Canadian charter airline and medevac service

Northern Thunderbird Air Inc or NT Air is a Canadian charter airline and medevac service based in Prince George, British Columbia.

== History ==
NT Air was formed in 1971 with the merger of two of northern British Columbia's airlines: Northern Mountain Airlines and Thunderbird Airlines.

Northern Mountain Airlines began operations at Fort St. James in 1959. With a fleet consisting of Cessnas, DHC-2 Beavers, Beech 18s, Grumman Goose, and helicopters, Northern Mountain served Northern Canada including Alberta, Yukon and Northwest Territories. After merging its airplane division with Thunderbird, Northern Mountain continued operating helicopter service until 2000.

Thunderbird Airlines was formed in the early 1960s when it acquired the bush operations of Pacific Western Airlines in Prince George. From its base at Tabor Lake, Thunderbird operated Cessnas, Beavers and DHC Otters on floats and skis servicing the new town of Mackenzie and the northern villages and logging camps of Williston Lake. In the early 1970s, Thunderbird secured a subcontract from Pacific Western Airlines to service the smaller communities of B.C as a feeder airline, leading to a merger between Northern Mountain and Thunderbird Airlines in 1971 due to the need for a hangar at Prince George Airport.

Northern Thunderbird Air now consists of a fleet of 14 aircraft with three bases, 21 scheduled points and over 100 employees.

== Sister airline ==
Northern Thunderbird Air is the sister airline of Central Mountain Air, utilizing their large aircraft capability and bases in British Columbia and Alberta. Central Mountain Air offers scheduled services, while Northern Thunderbird Air does not. Both airlines offer charter and special services on their website.

== Services ==

- British Columbia
  - Prince George
  - Prince Rupert
  - Mackenzie
  - Ospika
  - Tsay Keh
  - Fort Ware
  - Smithers
  - Dease Lake
  - Vancouver
  - Sandspit
- Alberta
  - Calgary
  - Edmonton

== Fleet ==
As of 25 October 2025, Northern Thunderbird Air has the following aircraft registered with Transport Canada:

| Aircraft | Count | Variants | Notes |
|---|---|---|---|
| Beechcraft 1900 | 11 | 1900D | 18 passengers |
| Beechcraft Super King Air | 3 | 300 series | 8 or 9 passengers, MEDEVAC |

The eleven Northern Thunderbird Beechcraft 1900D's bear the Central Mountain Air paint scheme and logo but are dual registered with Northern Thunderbird Air.

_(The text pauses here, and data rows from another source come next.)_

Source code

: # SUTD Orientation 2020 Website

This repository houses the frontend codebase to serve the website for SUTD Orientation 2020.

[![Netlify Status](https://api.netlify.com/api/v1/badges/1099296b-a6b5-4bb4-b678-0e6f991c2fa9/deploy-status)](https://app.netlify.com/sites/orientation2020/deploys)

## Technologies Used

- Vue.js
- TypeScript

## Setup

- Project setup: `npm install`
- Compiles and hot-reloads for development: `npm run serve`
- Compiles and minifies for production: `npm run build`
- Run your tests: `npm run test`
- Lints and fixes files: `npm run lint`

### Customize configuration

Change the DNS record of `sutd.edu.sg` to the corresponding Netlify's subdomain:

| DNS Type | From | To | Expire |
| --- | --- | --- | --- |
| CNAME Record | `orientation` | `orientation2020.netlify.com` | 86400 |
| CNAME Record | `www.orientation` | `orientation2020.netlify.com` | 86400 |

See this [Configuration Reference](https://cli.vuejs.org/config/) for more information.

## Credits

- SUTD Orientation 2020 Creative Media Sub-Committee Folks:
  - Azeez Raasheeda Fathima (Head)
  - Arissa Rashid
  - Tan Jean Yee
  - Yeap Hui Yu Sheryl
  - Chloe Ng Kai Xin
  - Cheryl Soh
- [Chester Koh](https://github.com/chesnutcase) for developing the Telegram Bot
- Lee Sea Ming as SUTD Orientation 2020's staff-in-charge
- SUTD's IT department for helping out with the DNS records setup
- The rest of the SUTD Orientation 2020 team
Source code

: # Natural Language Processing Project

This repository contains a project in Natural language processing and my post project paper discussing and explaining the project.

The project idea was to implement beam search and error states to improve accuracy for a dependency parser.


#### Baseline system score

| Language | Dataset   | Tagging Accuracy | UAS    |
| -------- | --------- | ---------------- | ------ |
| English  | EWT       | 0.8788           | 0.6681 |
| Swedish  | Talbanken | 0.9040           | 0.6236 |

==Incidents and accidents==
- On September 30, 1975, Northern Thunderbird Air Twin Otter, registered CF-MHU, crashed into the side of 5,200 foot mountain ridge, shortly after takeoff from Kluatantan, British Columbia. The two pilots and all five passengers were killed on impact.
- On January 14, 1977, Northern Thunderbird Air Twin Otter, registered C-GNTB, operating under Pacific Western Airlines Flight 405, crashed into a mountain during its approach to runway 32 in a snowstorm killing all 12 passenger and crew on board. Weather conditions, including limited visibility and heavy snowfall, were significant factors contributing to the accident.
- On July 28, 2005, Northern Thunderbird Air Flight 202, registered C-FCGL, crashed into a narrow canyon while on a ferrying flight. Both crew members on board died.
- On October 27, 2011, Northern Thunderbird Air Flight 204, serial number B-36, registered C-GXRX, crashed on Russ Baker Way next to Vancouver International Airport in Richmond, British Columbia as it was attempting to make a landing, killing the pilot, 44-year-old Luc Fortin. It had departed the airport earlier but turned around due to indications of an aircraft malfunction (the engine oil pressure indicator); it crashed about 900 m short of the runway. Five of the nine passengers were seriously injured. On 16 November 2011, the co-pilot of the flight, 26-year-old Matt Robic, died as well.